Fine particulate matter, i.e. particles with a diameter smaller than 2.5 micrometers (PM2.5), is a global issue in public health. Diesel exhaust particles constitute the main component of PM2.5 and their health effects have been studied for a long time. One health effect that has been identified in recent emerging evidence is that the developing fetus is susceptible to nanoparticle-rich diesel exhaust. In humans, exposure to ambient air pollution during pregnancy has been associated with fetal growth perturbations, childhood asthma, and more. In rodent models, gestational exposure to diesel exhaust has been associated with detrimental effects to several organ systems. Previously, the developmental effects of diesel exhaust particles were primarily attributed to the endocrine disrupting effects of organic chemicals adsorbed to the particles, such as polycyclic aromatic hydrocarbons. Within the past decade, the proposed mechanisms instead involve the toxic properties of the particles themselves.
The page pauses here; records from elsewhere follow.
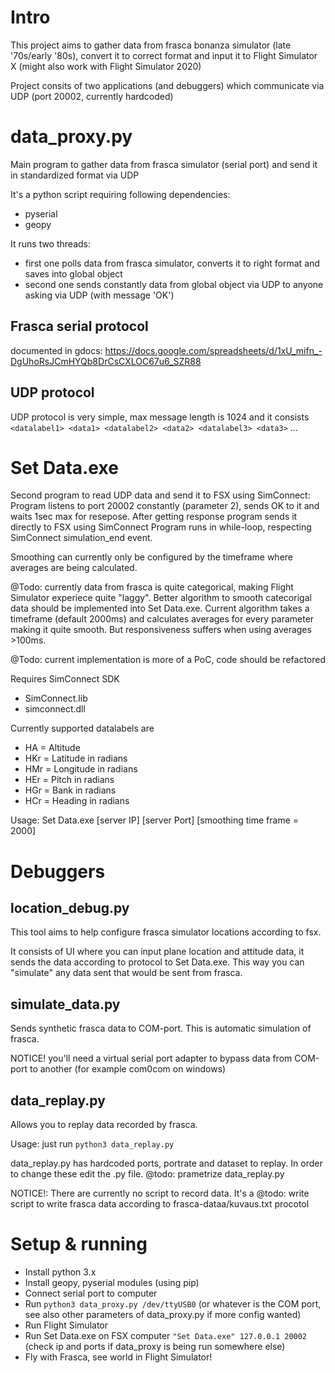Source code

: # Intro

This project aims to gather data from frasca bonanza simulator (late '70s/early '80s), convert it to correct format and input it to Flight Simulator X (might also work with Flight Simulator 2020)

Project consits of two applications (and debuggers) which communicate via UDP (port 20002, currently hardcoded)

# data_proxy.py

Main program to gather data from frasca simulator (serial port) and send it in standardized format via UDP 

It's a python script requiring following dependencies:
* pyserial
* geopy

It runs two threads:
* first one polls data from frasca simulator, converts it to right format and saves into global object 
* second one sends constantly data from global object via UDP to anyone asking via UDP (with message 'OK')

## Frasca serial protocol

documented in gdocs: https://docs.google.com/spreadsheets/d/1xU_mifn_-DgUhoRsJCmHYQb8DrCsCXLOC67u6_SZR88

## UDP protocol 

UDP protocol is very simple, max message length is 1024 and it consists
`<datalabel1> <data1> <datalabel2> <data2> <datalabel3> <data3>` ...

# Set Data.exe

Second program to read UDP data and send it to FSX using SimConnect: Program listens to port 20002 constantly (parameter 2), sends OK to it and waits 1sec max for resepose. After getting response program sends it directly to FSX using SimConnect 
Program runs in while-loop, respecting SimConnect simulation_end event.

Smoothing can currently only be configured by the timeframe where averages are being calculated.

@Todo: currently data from frasca is quite categorical, making Flight Simulator experiece quite "laggy". Better algorithm to smooth catecorigal data should be implemented into Set Data.exe. Current algorithm takes a timeframe (default 2000ms) and calculates averages for every parameter making it quite smooth. But responsiveness suffers when using averages >100ms.

@Todo: current implementation is more of a PoC, code should be refactored

Requires SimConnect SDK
* SimConnect.lib 
* simconnect.dll

Currently supported datalabels are
* HA = Altitude
* HKr = Latitude in radians
* HMr = Longitude in radians
* HEr = Pitch in radians
* HGr = Bank in radians 
* HCr = Heading in radians 

Usage: Set Data.exe [server IP] [server Port] [smoothing time frame = 2000]

# Debuggers

## location_debug.py

This tool aims to help configure frasca simulator locations according to fsx.

It consists of UI where you can input plane location and attitude data, it sends the data according to protocol to Set Data.exe. This way you can "simulate" any data sent that would be sent from frasca.

## simulate_data.py

Sends synthetic frasca data to COM-port. This is automatic simulation of frasca.

NOTICE! you'll need a virtual serial port adapter to bypass data from COM-port to another (for example com0com on windows)

## data_replay.py

Allows you to replay data recorded by frasca. 

Usage: just run `python3 data_replay.py`

data_replay.py has hardcoded ports, portrate and dataset to replay. In order to change these edit the .py file. @todo: prametrize data_replay.py

NOTICE!: There are currently no script to record data. It's a @todo: write script to write frasca data according to frasca-dataa/kuvaus.txt procotol



# Setup & running

* Install python 3.x
* Install geopy, pyserial modules (using pip)
* Connect serial port to computer
* Run `python3 data_proxy.py /dev/ttyUSB0` (or whatever is the COM port, see also other parameters of data_proxy.py if more config wanted) 
* Run Flight Simulator
* Run Set Data.exe on FSX computer `"Set Data.exe" 127.0.0.1 20002` (check ip and ports if data_proxy is being run somewhere else)
* Fly with Frasca, see world in Flight Simulator!


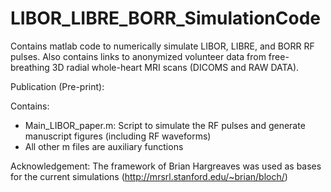 # LIBOR_LIBRE_BORR_SimulationCode
Contains matlab code to numerically simulate LIBOR, LIBRE, and BORR RF pulses. Also contains links to anonymized volunteer data from free-breathing 3D radial whole-heart MRI scans (DICOMS and RAW DATA).

Publication (Pre-print):

Contains:
- Main_LIBOR_paper.m: Script to simulate the RF pulses and generate manuscript figures (including RF waveforms)
- All other m files are auxiliary functions

Acknowledgement:
The framework of Brian Hargreaves was used as bases for the current simulations (http://mrsrl.stanford.edu/~brian/bloch/)
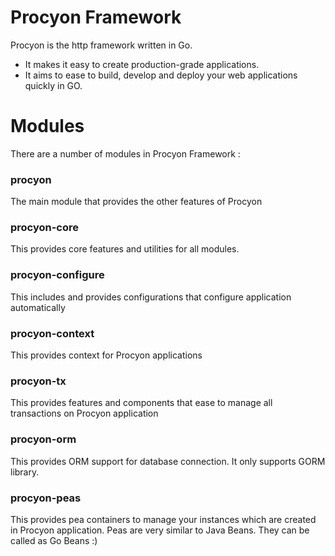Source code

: # Procyon Framework
Procyon is the http framework written in Go. 

* It makes it easy to create production-grade applications. 
* It aims to ease to build, develop and deploy your web applications quickly in GO.


# Modules
There are a number of modules in Procyon Framework :

### procyon
The main module that provides the other features of Procyon

### procyon-core
This provides core features and utilities for all modules.

### procyon-configure
This includes and provides configurations that configure application automatically

### procyon-context
This provides context for Procyon applications

### procyon-tx
This provides features and components that ease to manage all transactions on Procyon application

### procyon-orm
This provides ORM support for database connection. It only supports GORM library.

### procyon-peas
This provides pea containers to manage your instances which are created in Procyon application. Peas are very similar to Java Beans.
They can be called as Go Beans :)

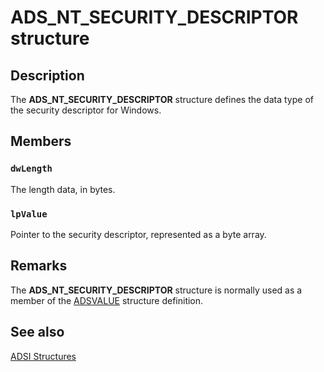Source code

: # ADS_NT_SECURITY_DESCRIPTOR structure

## Description

The **ADS_NT_SECURITY_DESCRIPTOR** structure defines the data type of the security descriptor for Windows.

## Members

### `dwLength`

The length data, in bytes.

### `lpValue`

Pointer to the security descriptor, represented as a byte array.

## Remarks

The **ADS_NT_SECURITY_DESCRIPTOR** structure is normally used as a member of the [ADSVALUE](https://learn.microsoft.com/windows/desktop/api/iads/ns-iads-adsvalue) structure definition.

## See also

[ADSI Structures](https://learn.microsoft.com/windows/desktop/ADSI/adsi-structures)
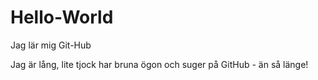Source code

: # Hello-World
Jag lär mig Git-Hub

Jag är lång, lite tjock har bruna ögon och suger på GitHub - än så länge!
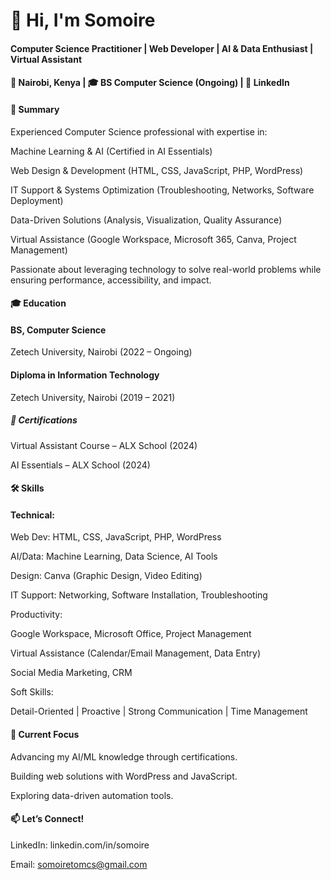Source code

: #   👋 Hi, I'm Somoire
#### Computer Science Practitioner | Web Developer | AI & Data Enthusiast | Virtual Assistant

#### 📍 Nairobi, Kenya | 🎓 BS Computer Science (Ongoing) | 🔗 LinkedIn

#### 🚀 Summary
Experienced Computer Science professional with expertise in:

Machine Learning & AI (Certified in AI Essentials)

Web Design & Development (HTML, CSS, JavaScript, PHP, WordPress)

IT Support & Systems Optimization (Troubleshooting, Networks, Software Deployment)

Data-Driven Solutions (Analysis, Visualization, Quality Assurance)

Virtual Assistance (Google Workspace, Microsoft 365, Canva, Project Management)

Passionate about leveraging technology to solve real-world problems while ensuring performance, accessibility, and impact.

#### 🎓 Education
#### BS, Computer Science
Zetech University, Nairobi (2022 – Ongoing)

#### Diploma in Information Technology
Zetech University, Nairobi (2019 – 2021)

##### 📜 Certifications
Virtual Assistant Course – ALX School (2024)

AI Essentials – ALX School (2024)

#### 🛠️ Skills
#### Technical:

Web Dev: HTML, CSS, JavaScript, PHP, WordPress

AI/Data: Machine Learning, Data Science, AI Tools

Design: Canva (Graphic Design, Video Editing)

IT Support: Networking, Software Installation, Troubleshooting

Productivity:

Google Workspace, Microsoft Office, Project Management

Virtual Assistance (Calendar/Email Management, Data Entry)

Social Media Marketing, CRM

Soft Skills:

Detail-Oriented | Proactive | Strong Communication | Time Management

#### 🌱 Current Focus
Advancing my AI/ML knowledge through certifications.

Building web solutions with WordPress and JavaScript.

Exploring data-driven automation tools.

#### 📫 Let’s Connect!
LinkedIn: linkedin.com/in/somoire

Email: somoiretomcs@gmail.com

<!--
**somoiretom/somoiretom** is a ✨ _special_ ✨ repository because its `README.md` (this file) appears on your GitHub profile.

Here are some ideas to get you started:

- 🔭 I’m currently working on ...
- 🌱 I’m currently learning ...
- 👯 I’m looking to collaborate on ...
- 🤔 I’m looking for help with ...
- 💬 Ask me about ...
- 📫 How to reach me: ...
- 😄 Pronouns: ...
- ⚡ Fun fact: ...
-->
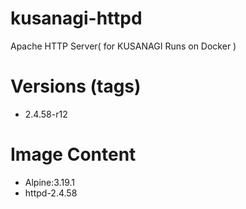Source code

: # kusanagi-httpd

Apache HTTP Server( for KUSANAGI Runs on Docker )

# Versions (tags)

- 2.4.58-r12

# Image Content

- Alpine:3.19.1
- httpd-2.4.58

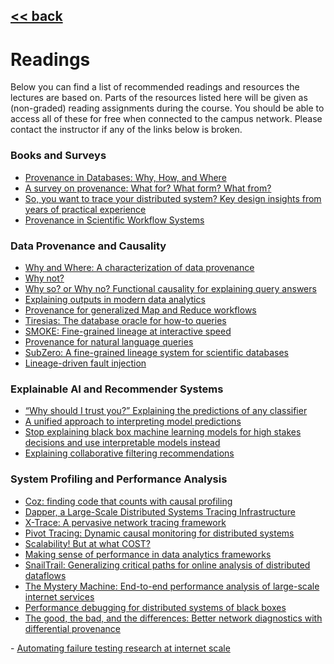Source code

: ## [<< back](./index.html)

# Readings

Below you can find a list of recommended readings and resources the lectures are based on. Parts of the resources listed here will be given as (non-graded) reading assignments during the course. You should be able to access all of these for free when connected to the campus network. Please contact the instructor if any of the links below is broken.

### Books and Surveys

- <a href="http://homepages.inf.ed.ac.uk/jcheney/publications/provdbsurvey.pdf">Provenance in Databases: Why, How, and Where</a>
- <a href="https://link.springer.com/article/10.1007%2Fs00778-017-0486-1">A survey on provenance: What for? What form? What from?</a>
- <a href="https://www.rajasambasivan.com/wp-content/uploads/2017/10/sambasivan-cmu-pdl-14-102.pdf">So, you want to trace your distributed system? Key design insights from years of practical experience</a>
- <a href="http://sites.computer.org/debull/A07dec/susan.pdf">Provenance in Scientific Workflow Systems</a>

### Data Provenance and Causality

- <a href="https://www.cis.upenn.edu/~sanjeev/papers/icdt01_data_provenance.pdf"> Why and Where: A characterization of data provenance</a>
- <a href="https://dl.acm.org/doi/abs/10.1145/1559845.1559901"> Why not?</a>
- <a href="https://people.cs.umass.edu/~ameli/projects/causality/papers/MUD2010.pdf">Why so? or Why no? Functional causality for explaining query answers</a>
- <a href="http://www.vldb.org/pvldb/vol9/p1137-chothia.pdf">Explaining outputs in modern data analytics</a>
- <a href="http://ilpubs.stanford.edu:8090/985/2/cidr_prov_camera2.pdf">Provenance for generalized Map and Reduce workflows</a>
- <a href="https://homes.cs.washington.edu/~suciu/file24_main.pdf">Tiresias: The database oracle for how-to queries</a>
- <a href="http://www.vldb.org/pvldb/vol11/p719-psallidas.pdf">SMOKE: Fine-grained lineage at interactive speed</a>
- <a href="http://www.vldb.org/pvldb/vol10/p577-deutch.pdf">Provenance for natural language queries</a>
- <a href="http://sirrice.github.io/files/papers/subzero-icde13.pdf">SubZero: A fine-grained lineage system for scientific databases</a>
- <a href="https://people.ucsc.edu/~palvaro/molly.pdf">Lineage-driven fault injection</a>

### Explainable AI and Recommender Systems

- <a href="https://www.kdd.org/kdd2016/papers/files/rfp0573-ribeiroA.pdf">“Why should I trust you?” Explaining the predictions of any classifier</a>
- <a href="https://papers.nips.cc/paper/7062-a-unified-approach-to-interpreting-model-predictions.pdf">A unified approach to interpreting model predictions</a>
- <a href="https://arxiv.org/abs/1811.10154">Stop explaining black box machine learning models for high stakes decisions and use interpretable models instead</a>
- <a href="https://dl.acm.org/doi/abs/10.1145/358916.358995">Explaining collaborative filtering recommendations</a>

### System Profiling and Performance Analysis

- <a href="https://dl.acm.org/doi/abs/10.1145/2815400.2815409">Coz: finding code that counts with causal profiling</a>
- <a href="https://research.google/pubs/pub36356/">Dapper, a Large-Scale Distributed Systems Tracing Infrastructure</a>
- <a href="https://www.usenix.org/legacy/event/nsdi07/tech/full_papers/fonseca/fonseca.pdf">X-Trace: A pervasive network tracing framework</a>
- <a href="https://dl.acm.org/doi/pdf/10.1145/2815400.2815415">Pivot Tracing: Dynamic causal monitoring for distributed systems </a>
- <a href="https://www.usenix.org/system/files/conference/hotos15/hotos15-paper-mcsherry.pdf">Scalability! But at what COST? </a>
- <a href="https://www.usenix.org/system/files/conference/nsdi15/nsdi15-paper-ousterhout.pdf">Making sense of performance in data analytics frameworks</a>
- <a href="https://cs-people.bu.edu/liagos/material/nsdi18-snailtrail.pdf">SnailTrail: Generalizing critical paths for online analysis of distributed dataflows</a>
- <a href="https://www.usenix.org/system/files/conference/osdi14/osdi14-paper-chow.pdf">The Mystery Machine: End-to-end performance analysis of large-scale internet services</a>
- <a href="https://dl.acm.org/doi/abs/10.1145/1165389.945454">Performance debugging for distributed systems of black boxes</a>
- <a href="https://dl.acm.org/doi/pdf/10.1145/2934872.2934910">The good, the bad, and the differences: Better network diagnostics with differential provenance
</a>
- <a href="https://people.ucsc.edu/~palvaro/socc16.pdf">Automating failure testing research at internet scale</a>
Ambient PM2.5 contains a large proportion of ultrafine (nano-sized) particles (UFPs) that, due to their small size, have a high physicochemical reactivity and show unique behaviors in vivo. An emerging industry has begun to apply engineering of nanosized particles for applications in a wide range of products, including consumer use. Inhaled nanoparticles, whether ambient or engineered, can reach the alveolar region and extrapulmonary organs. Additionally, the translocation of inhaled nanoparticles across the placenta have been described. Developmental toxicity, following exposure of pregnant animals to nanoparticles (diesel soot, carbon black, etc.), has been observed relative to the offspring’s male reproductive system, the immune system with linkage to asthma susceptibility, the cardiovascular system and the central nervous system. Oxidative stress likely plays an important role in nanoparticle toxicity, as pre-treatment with antioxidants partially suppresses the developmental toxicity of nanoparticles. Some other underlying mechanisms have also been proposed as potentially important in the developmental toxicity of particles, e.g. activation of toll like receptors and interference with cell division. Our understanding of the mechanisms of developmental nanoparticle toxicity should to be broadened and reviewed in detail for better risk assessment and management for protecting the health of expecting mothers and their children.
This Research Topic welcomes studies that increases the knowledge of mechanisms relating to the developmental toxicity of nanoparticles, including both environmental UFPs and engineered nanomaterials. Article types included Original Research (in vitro, ex vivo, in vivo and epidemiological), Reviews, and Methods. These can be related, but not limited, to:
- Use of in vitro or in vivo models for delineation of the molecular mechanisms of developmental nanotoxicology;
- Application of antioxidative compounds in prevention of developmental toxicity of particles;
- Particle kinetics in and between the maternal and fetal compartments ;
- Description of differences in profiles of developmental toxicity depending on route of exposure;
- Identification of the properties associated with developmental toxicity, such as size, shape and composition of particles;
- Modification of developmental toxicity by surface modification of particles;
- Placental toxicity of particles, in vitro, ex vivo, and in vivo.